Saved entries
· · · · · · ·

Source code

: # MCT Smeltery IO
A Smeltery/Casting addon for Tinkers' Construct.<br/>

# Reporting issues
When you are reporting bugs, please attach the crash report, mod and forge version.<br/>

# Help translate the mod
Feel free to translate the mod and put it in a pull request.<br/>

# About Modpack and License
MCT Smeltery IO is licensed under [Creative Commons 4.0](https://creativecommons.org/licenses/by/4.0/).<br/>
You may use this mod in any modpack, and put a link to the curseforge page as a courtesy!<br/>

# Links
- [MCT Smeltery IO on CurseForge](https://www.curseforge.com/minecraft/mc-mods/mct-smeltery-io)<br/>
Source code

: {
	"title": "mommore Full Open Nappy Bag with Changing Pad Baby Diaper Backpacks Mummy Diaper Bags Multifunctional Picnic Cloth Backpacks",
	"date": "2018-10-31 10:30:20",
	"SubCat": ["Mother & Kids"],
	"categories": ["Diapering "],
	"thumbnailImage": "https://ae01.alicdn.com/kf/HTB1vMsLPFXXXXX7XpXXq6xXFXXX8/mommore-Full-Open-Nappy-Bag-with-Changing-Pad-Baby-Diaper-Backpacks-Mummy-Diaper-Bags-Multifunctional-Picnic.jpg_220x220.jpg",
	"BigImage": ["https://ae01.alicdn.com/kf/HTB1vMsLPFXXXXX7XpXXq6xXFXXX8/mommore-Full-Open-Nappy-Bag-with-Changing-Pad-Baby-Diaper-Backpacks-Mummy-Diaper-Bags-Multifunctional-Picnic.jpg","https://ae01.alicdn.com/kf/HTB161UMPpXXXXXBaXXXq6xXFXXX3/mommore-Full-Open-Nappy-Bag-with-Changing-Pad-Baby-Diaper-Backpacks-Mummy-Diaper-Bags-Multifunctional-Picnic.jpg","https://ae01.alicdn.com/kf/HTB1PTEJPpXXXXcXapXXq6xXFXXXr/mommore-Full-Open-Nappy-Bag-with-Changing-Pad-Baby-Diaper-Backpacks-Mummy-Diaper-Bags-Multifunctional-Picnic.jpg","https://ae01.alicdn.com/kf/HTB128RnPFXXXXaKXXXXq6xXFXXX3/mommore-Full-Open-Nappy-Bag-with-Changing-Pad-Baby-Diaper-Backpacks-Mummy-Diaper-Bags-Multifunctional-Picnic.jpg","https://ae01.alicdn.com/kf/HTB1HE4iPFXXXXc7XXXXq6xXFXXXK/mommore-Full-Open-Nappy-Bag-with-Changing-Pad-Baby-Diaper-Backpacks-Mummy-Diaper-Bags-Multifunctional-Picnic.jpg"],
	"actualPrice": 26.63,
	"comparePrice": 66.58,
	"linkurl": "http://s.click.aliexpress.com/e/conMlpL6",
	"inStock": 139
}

· · · · · · ·

■ What to work on:
The answer is the full set of records, printed exactly as given.

■ Solved exercise:
Source code

: # MCT Smeltery IO
A Smeltery/Casting addon for Tinkers' Construct.<br/>

# Reporting issues
When you are reporting bugs, please attach the crash report, mod and forge version.<br/>

# Help translate the mod
Feel free to translate the mod and put it in a pull request.<br/>

# About Modpack and License
MCT Smeltery IO is licensed under [Creative Commons 4.0](https://creativecommons.org/licenses/by/4.0/).<br/>
You may use this mod in any modpack, and put a link to the curseforge page as a courtesy!<br/>

# Links
- [MCT Smeltery IO on CurseForge](https://www.curseforge.com/minecraft/mc-mods/mct-smeltery-io)<br/>
Source code

: {
	"title": "mommore Full Open Nappy Bag with Changing Pad Baby Diaper Backpacks Mummy Diaper Bags Multifunctional Picnic Cloth Backpacks",
	"date": "2018-10-31 10:30:20",
	"SubCat": ["Mother & Kids"],
	"categories": ["Diapering "],
	"thumbnailImage": "https://ae01.alicdn.com/kf/HTB1vMsLPFXXXXX7XpXXq6xXFXXX8/mommore-Full-Open-Nappy-Bag-with-Changing-Pad-Baby-Diaper-Backpacks-Mummy-Diaper-Bags-Multifunctional-Picnic.jpg_220x220.jpg",
	"BigImage": ["https://ae01.alicdn.com/kf/HTB1vMsLPFXXXXX7XpXXq6xXFXXX8/mommore-Full-Open-Nappy-Bag-with-Changing-Pad-Baby-Diaper-Backpacks-Mummy-Diaper-Bags-Multifunctional-Picnic.jpg","https://ae01.alicdn.com/kf/HTB161UMPpXXXXXBaXXXq6xXFXXX3/mommore-Full-Open-Nappy-Bag-with-Changing-Pad-Baby-Diaper-Backpacks-Mummy-Diaper-Bags-Multifunctional-Picnic.jpg","https://ae01.alicdn.com/kf/HTB1PTEJPpXXXXcXapXXq6xXFXXXr/mommore-Full-Open-Nappy-Bag-with-Changing-Pad-Baby-Diaper-Backpacks-Mummy-Diaper-Bags-Multifunctional-Picnic.jpg","https://ae01.alicdn.com/kf/HTB128RnPFXXXXaKXXXXq6xXFXXX3/mommore-Full-Open-Nappy-Bag-with-Changing-Pad-Baby-Diaper-Backpacks-Mummy-Diaper-Bags-Multifunctional-Picnic.jpg","https://ae01.alicdn.com/kf/HTB1HE4iPFXXXXc7XXXXq6xXFXXXK/mommore-Full-Open-Nappy-Bag-with-Changing-Pad-Baby-Diaper-Backpacks-Mummy-Diaper-Bags-Multifunctional-Picnic.jpg"],
	"actualPrice": 26.63,
	"comparePrice": 66.58,
	"linkurl": "http://s.click.aliexpress.com/e/conMlpL6",
	"inStock": 139
}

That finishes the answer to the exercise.